Grab, a super app company in Singapore, recently shared its experience in developing its own language model on its engineering blog, pointing out that existing large language models perform poorly in understanding Southeast Asian languages. Grab's super app offers services such as ride-hailing, food delivery, shopping, and financial services, covering countries such as Singapore, Malaysia, Indonesia, the Philippines, Vietnam, Thailand, Cambodia, and Myanmar, where documents are typically written in scripts that do not use the Latin alphabet.

AI robot playing games

Image source note: The image is AI-generated

When performing compliance tasks such as customer identity verification, Grab needs to accurately extract information from documents such as ID cards, driver's licenses, and registration certificates.

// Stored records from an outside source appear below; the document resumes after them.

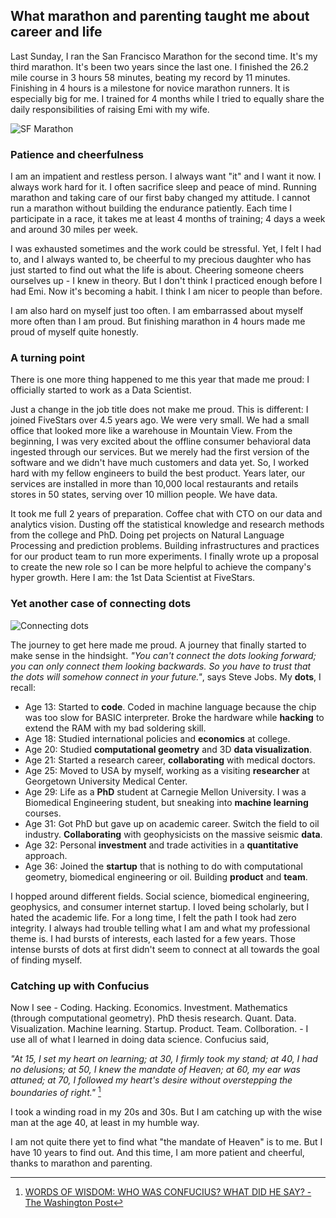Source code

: ## What marathon and parenting taught me about career and life

Last Sunday, I ran the San Francisco Marathon for the second time. It's my
third marathon. It's been two years since the last one. I finished the 26.2 mile
course in 3 hours 58 minutes, beating my record by 11 minutes. Finishing in
4 hours is a milestone for novice marathon runners. It is especially big for
me. I trained for 4 months while I tried to equally share the daily
responsibilities of raising Emi with my wife.

![SF Marathon](https://c1.staticflickr.com/9/8641/28608208881_811f2f9722_b.jpg)

### Patience and cheerfulness

I am an impatient and restless person. I always want "it" and I want it now.
I always work hard for it. I often sacrifice sleep and peace of mind. Running
marathon and taking care of our first baby changed my attitude. I cannot run
a marathon without building the endurance patiently. Each time I participate
in a race, it takes me at least 4 months of training; 4 days a week and
around 30 miles per week.

I was exhausted sometimes and the work could be stressful. Yet, I felt I had
to, and I always wanted to, be cheerful to my precious daughter who has just
started to find out what the life is about. Cheering someone cheers ourselves
up - I knew in theory. But I don't think I practiced enough before I had Emi.
Now it's becoming a habit. I think I am nicer to people than before.

I am also hard on myself just too often. I am embarrassed about myself more
often than I am proud.  But finishing marathon in 4 hours made me proud of
myself quite honestly.

### A turning point

There is one more thing happened to me this year that made me proud: I
officially started to work as a Data Scientist.

Just a change in the job title does not make me proud. This is different: I
joined FiveStars over 4.5 years ago. We were very small. We had a small office
that looked more like a warehouse in Mountain View. From the beginning, I was
very excited about the offline consumer behavioral data ingested through
our services. But we merely had the first version of the software and we didn't
have much customers and data yet. So, I worked hard with my fellow engineers to
build the best product. Years later, our services are installed in more than
10,000 local restaurants and retails stores in 50 states, serving over
10 million people. We have data.

It took me full 2 years of preparation. Coffee chat with CTO on our data and
analytics vision. Dusting off the statistical knowledge and research methods
from the college and PhD. Doing pet projects on Natural Language Processing and
prediction problems. Building infrastructures and practices for our product
team to run more experiments. I finally wrote up a proposal to create the new
role so I can be more helpful to achieve the company's hyper growth. Here I am:
the 1st Data Scientist at FiveStars.

### Yet another case of connecting dots

![Connecting dots](http://static.selquote.com/quotes/b7b06e97974bab664ca79eacf16ea8e4.jpg)

The journey to get here made me proud. A journey that finally started to make
sense in the hindsight. *"You can't connect the dots looking forward; you can
only connect them looking backwards. So you have to trust that the dots will
somehow connect in your future."*, says Steve Jobs. My **dots**, I recall:

- Age 13: Started to **code**. Coded in machine language because the chip was
  too slow for BASIC interpreter. Broke the hardware while **hacking** to extend
  the RAM with my bad soldering skill.
- Age 18: Studied international policies and **economics** at college.
- Age 20: Studied **computational geometry** and 3D **data visualization**.
- Age 21: Started a research career, **collaborating** with medical doctors.
- Age 25: Moved to USA by myself, working as a visiting **researcher** at
  Georgetown University Medical Center.
- Age 29: Life as a **PhD** student at Carnegie Mellon University. I was a
  Biomedical Engineering student, but sneaking into **machine learning** courses.
- Age 31: Got PhD but gave up on academic career. Switch the field to oil
  industry. **Collaborating** with geophysicists on the massive seismic **data**.
- Age 32: Personal **investment** and trade activities in a **quantitative** approach.
- Age 36: Joined the **startup** that is nothing to do with computational geometry,
  biomedical engineering or oil. Building **product** and **team**.

I hopped around different fields. Social science, biomedical engineering,
geophysics, and consumer internet startup. I loved being scholarly, but I hated
the academic life. For a long time, I felt the path I took had zero integrity.
I always had trouble telling what I am and what my professional theme is.
I had bursts of interests, each lasted for a few years. Those intense bursts of
dots at first didn't seem to connect at all towards the goal of finding myself.

### Catching up with Confucius

Now I see - Coding. Hacking. Economics. Investment. Mathematics
(through computational geometry). PhD thesis research. Quant. Data.
Visualization. Machine learning. Startup. Product. Team. Collboration. - I use
all of what I learned in doing data science. Confucius said,

*"At 15, I set my heart on learning; at 30, I firmly took my stand; at 40, I
had no delusions; at 50, I knew the mandate of Heaven; at 60, my ear was
attuned; at 70, I followed my heart's desire without overstepping the
boundaries of right."* [^confucius]

I took a winding road in my 20s and 30s. But I am catching up with the wise man
at the age 40, at least in my humble way.

I am not quite there yet to find what "the mandate of Heaven" is to me. But I
have 10 years to find out. And this time, I am more patient and cheerful,
thanks to marathon and parenting.

[^confucius]: [WORDS OF WISDOM: WHO WAS CONFUCIUS? WHAT DID HE SAY? - The Washington Post](https://www.washingtonpost.com/archive/1995/12/13/words-of-wisdom-who-was-confucius-what-did-he-say/2b6a527b-41be-40a4-a732-5589ac87917b/)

Although they tried optical character recognition (OCR) systems, Grab found that these technologies did not work well when dealing with diverse document templates.

In 2025, Grab began exploring whether large language models could be used to solve this problem. Although some powerful commercial models had capabilities, they often made errors and had delays in understanding Southeast Asian languages, while open-source visual large language models, although more efficient, still lacked accuracy. Therefore, Grab decided to build its own visual large language model, which can vectorize images for easier text extraction.

Grab chose Alibaba Cloud's Qwen2-VL2B model as the foundation because of its moderate size, support for Southeast Asian languages, and ability to dynamically handle images of different resolutions. Subsequently, Grab extracted content in Southeast Asian languages from Common Crawl and built an internal synthetic data pipeline to generate text images under various fonts and backgrounds. The team used low-rank adaptation technology to fine-tune Qwen2-VL, achieving good results in processing Indonesian documents.

Although there are still challenges in recognizing Thai and Vietnamese, Grab ultimately decided to perform full parameter fine-tuning. By training the model to learn the unique visual patterns of Southeast Asian languages, Grab successfully developed a lightweight visual large language model that outperformed various OCR tools and general models. Grab stated that strategically using high-quality data can enable small specialized models to achieve efficiency and effectiveness.

In the future, Grab plans to continue developing more of its own models to expand its document processing technology.

Key points:

📊 Grab found that existing large language models performed poorly in recognizing Southeast Asian languages and decided to develop its own model to solve the problem.  

🔍 The self-developed visual large language model has made significant progress in processing documents such as ID cards and driver's licenses.  

🚀 Grab will continue to develop more models to meet increasingly complex document processing needs.